YOUR ASSIGNMENT
All of the records below need to be written out exactly, but without the pictures.

RECORD EXTRACTS
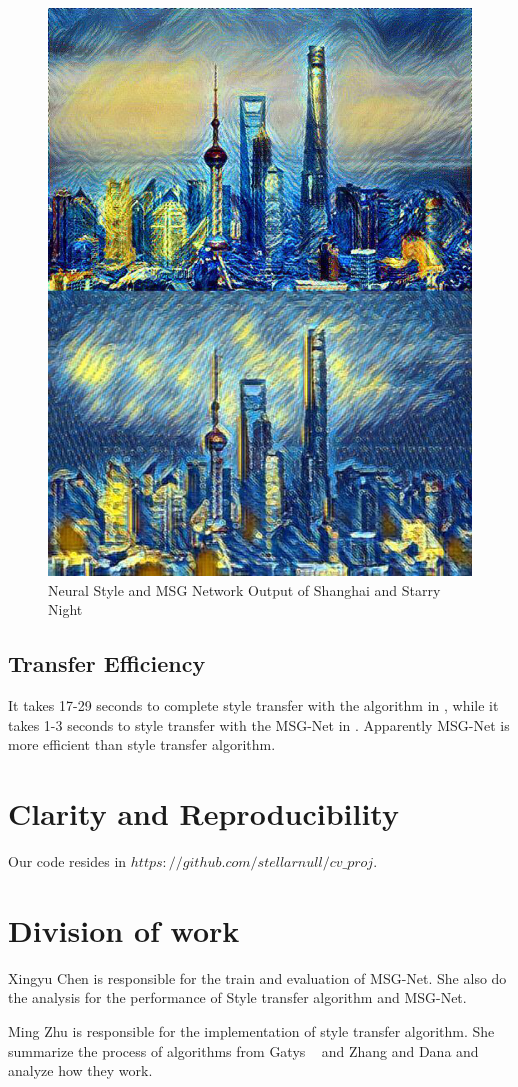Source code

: \documentclass[10pt,twocolumn,letterpaper]{article}
\begin{document}
\begin{figure}[t]
\begin{center}
\includegraphics[width=0.6\linewidth]{images/shn_cmp.jpg}
\end{center}
\caption{Neural Style and MSG Network Output of Shanghai and Starry Night}
\label{fig:long}
\label{fig:onecol}
\label{fig_shn_cmp}
\end{figure}

\subsection{Transfer Efficiency}
It takes 17-29 seconds to complete style transfer with the algorithm in \cite{Authors01}, while it takes 1-3 seconds to style transfer with the MSG-Net in \cite{Authors04}. Apparently MSG-Net is more efficient than style transfer algorithm. 



\section{Clarity and Reproducibility}
Our code resides in \newline $https://github.com/stellarnull/cv\_proj$.


\section{Division of work}
Xingyu Chen is responsible for the train and evaluation of MSG-Net. She also do the analysis for the performance of Style transfer algorithm and MSG-Net.

Ming Zhu is responsible for the implementation of style transfer algorithm. She summarize the process of algorithms from Gatys \etal~\cite{Authors01} and Zhang and Dana \cite{Authors04} and analyze how they work.

{\small


}
\end{document}
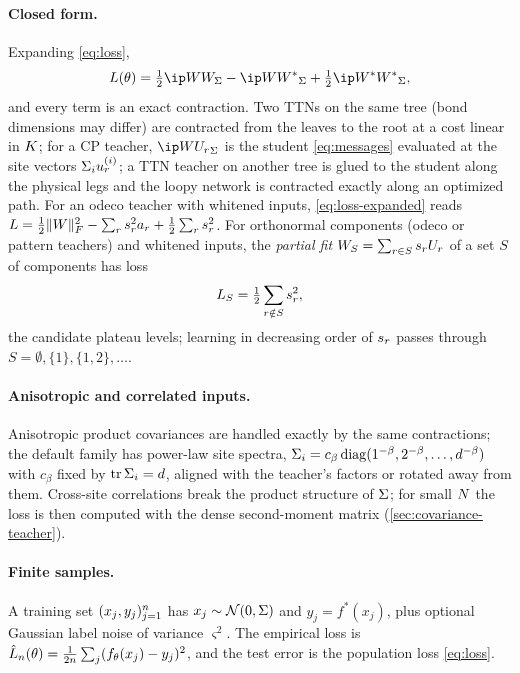 \paragraph{Closed form.}
Expanding \eqref{eq:loss},
\begin{equation}\label{eq:loss-expanded}
  \Loss(\params)=\tfrac12\ipS{\W}{\W}-\ipS{\W}{\Wt}+\tfrac12\ipS{\Wt}{\Wt},
\end{equation}
and every term is an exact contraction. Two TTNs on the same tree (bond dimensions may differ) are
contracted from the leaves to the root at a cost linear in $\Kc$; for a CP teacher,
$\ipS{\W}{\U{r}}$ is the student \eqref{eq:messages} evaluated at the site vectors
$\Sigi{i}\fac{r}{i}$; a TTN teacher on another tree is glued to the student along the physical legs
and the loopy network is contracted exactly along an optimized path. For an odeco teacher with
whitened inputs, \eqref{eq:loss-expanded} reads
$\Loss=\tfrac12\normF{\W}^2-\sum_r\tw{r}^2\ov{r}+\tfrac12\sum_r\tw{r}^2$. For orthonormal components
(odeco or pattern teachers) and whitened inputs, the \emph{partial fit} $\W_S=\sum_{r\in S}\tw{r}\U{r}$
of a set $S$ of components has loss
\begin{equation}\label{eq:partial-fit}
  \Loss_S=\tfrac12\sum_{r\notin S}\tw{r}^2,
\end{equation}
the candidate plateau levels; learning in decreasing order of $\tw{r}$ passes through
$S=\emptyset,\{1\},\{1,2\},\dots$.

\paragraph{Anisotropic and correlated inputs.}
Anisotropic product covariances are handled exactly by the same contractions; the default family has
power-law site spectra,
$\Sigi{i}=c_\beta\diag(1^{-\beta},2^{-\beta},\dots,d^{-\beta})$ with $c_\beta$ fixed by
$\tr\Sigi{i}=d$, aligned with the teacher's factors or rotated away from them. Cross-site
correlations break the product structure of $\Sig$; for small $\Ns$ the loss is then computed with
the dense second-moment matrix (\cref{sec:covariance-teacher}).

\paragraph{Finite samples.}
A training set $(x_j,y_j)_{j=1}^{\nsamp}$ has
$x_j\sim\Normal(0,\Sig)$ \iid and $y_j=f^*(x_j)$, plus optional Gaussian label noise of variance
$\varsigma^2$. The empirical loss is
$\Lemp(\params)=\frac{1}{2\nsamp}\sum_{j}(f_\params(x_j)-y_j)^2$, and the test error is the
population loss \eqref{eq:loss}.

RESPONSE BELOW
Source code

: \documentclass[10pt,twocolumn,letterpaper]{article}
\begin{document}
\begin{figure}[t]
\begin{center}
\includegraphics[width=0.6\linewidth]{images/shn_cmp.jpg}
\end{center}
\caption{Neural Style and MSG Network Output of Shanghai and Starry Night}
\label{fig:long}
\label{fig:onecol}
\label{fig_shn_cmp}
\end{figure}

\subsection{Transfer Efficiency}
It takes 17-29 seconds to complete style transfer with the algorithm in \cite{Authors01}, while it takes 1-3 seconds to style transfer with the MSG-Net in \cite{Authors04}. Apparently MSG-Net is more efficient than style transfer algorithm. 



\section{Clarity and Reproducibility}
Our code resides in \newline $https://github.com/stellarnull/cv\_proj$.


\section{Division of work}
Xingyu Chen is responsible for the train and evaluation of MSG-Net. She also do the analysis for the performance of Style transfer algorithm and MSG-Net.

Ming Zhu is responsible for the implementation of style transfer algorithm. She summarize the process of algorithms from Gatys \etal~\cite{Authors01} and Zhang and Dana \cite{Authors04} and analyze how they work.

{\small


}
\end{document}
 \paragraph{Closed form.}
Expanding \eqref{eq:loss},
\begin{equation}\label{eq:loss-expanded}
  \Loss(\params)=\tfrac12\ipS{\W}{\W}-\ipS{\W}{\Wt}+\tfrac12\ipS{\Wt}{\Wt},
\end{equation}
and every term is an exact contraction. Two TTNs on the same tree (bond dimensions may differ) are
contracted from the leaves to the root at a cost linear in $\Kc$; for a CP teacher,
$\ipS{\W}{\U{r}}$ is the student \eqref{eq:messages} evaluated at the site vectors
$\Sigi{i}\fac{r}{i}$; a TTN teacher on another tree is glued to the student along the physical legs
and the loopy network is contracted exactly along an optimized path. For an odeco teacher with
whitened inputs, \eqref{eq:loss-expanded} reads
$\Loss=\tfrac12\normF{\W}^2-\sum_r\tw{r}^2\ov{r}+\tfrac12\sum_r\tw{r}^2$. For orthonormal components
(odeco or pattern teachers) and whitened inputs, the \emph{partial fit} $\W_S=\sum_{r\in S}\tw{r}\U{r}$
of a set $S$ of components has loss
\begin{equation}\label{eq:partial-fit}
  \Loss_S=\tfrac12\sum_{r\notin S}\tw{r}^2,
\end{equation}
the candidate plateau levels; learning in decreasing order of $\tw{r}$ passes through
$S=\emptyset,\{1\},\{1,2\},\dots$.

\paragraph{Anisotropic and correlated inputs.}
Anisotropic product covariances are handled exactly by the same contractions; the default family has
power-law site spectra,
$\Sigi{i}=c_\beta\diag(1^{-\beta},2^{-\beta},\dots,d^{-\beta})$ with $c_\beta$ fixed by
$\tr\Sigi{i}=d$, aligned with the teacher's factors or rotated away from them. Cross-site
correlations break the product structure of $\Sig$; for small $\Ns$ the loss is then computed with
the dense second-moment matrix (\cref{sec:covariance-teacher}).

\paragraph{Finite samples.}
A training set $(x_j,y_j)_{j=1}^{\nsamp}$ has
$x_j\sim\Normal(0,\Sig)$ \iid and $y_j=f^*(x_j)$, plus optional Gaussian label noise of variance
$\varsigma^2$. The empirical loss is
$\Lemp(\params)=\frac{1}{2\nsamp}\sum_{j}(f_\params(x_j)-y_j)^2$, and the test error is the
population loss \eqref{eq:loss}.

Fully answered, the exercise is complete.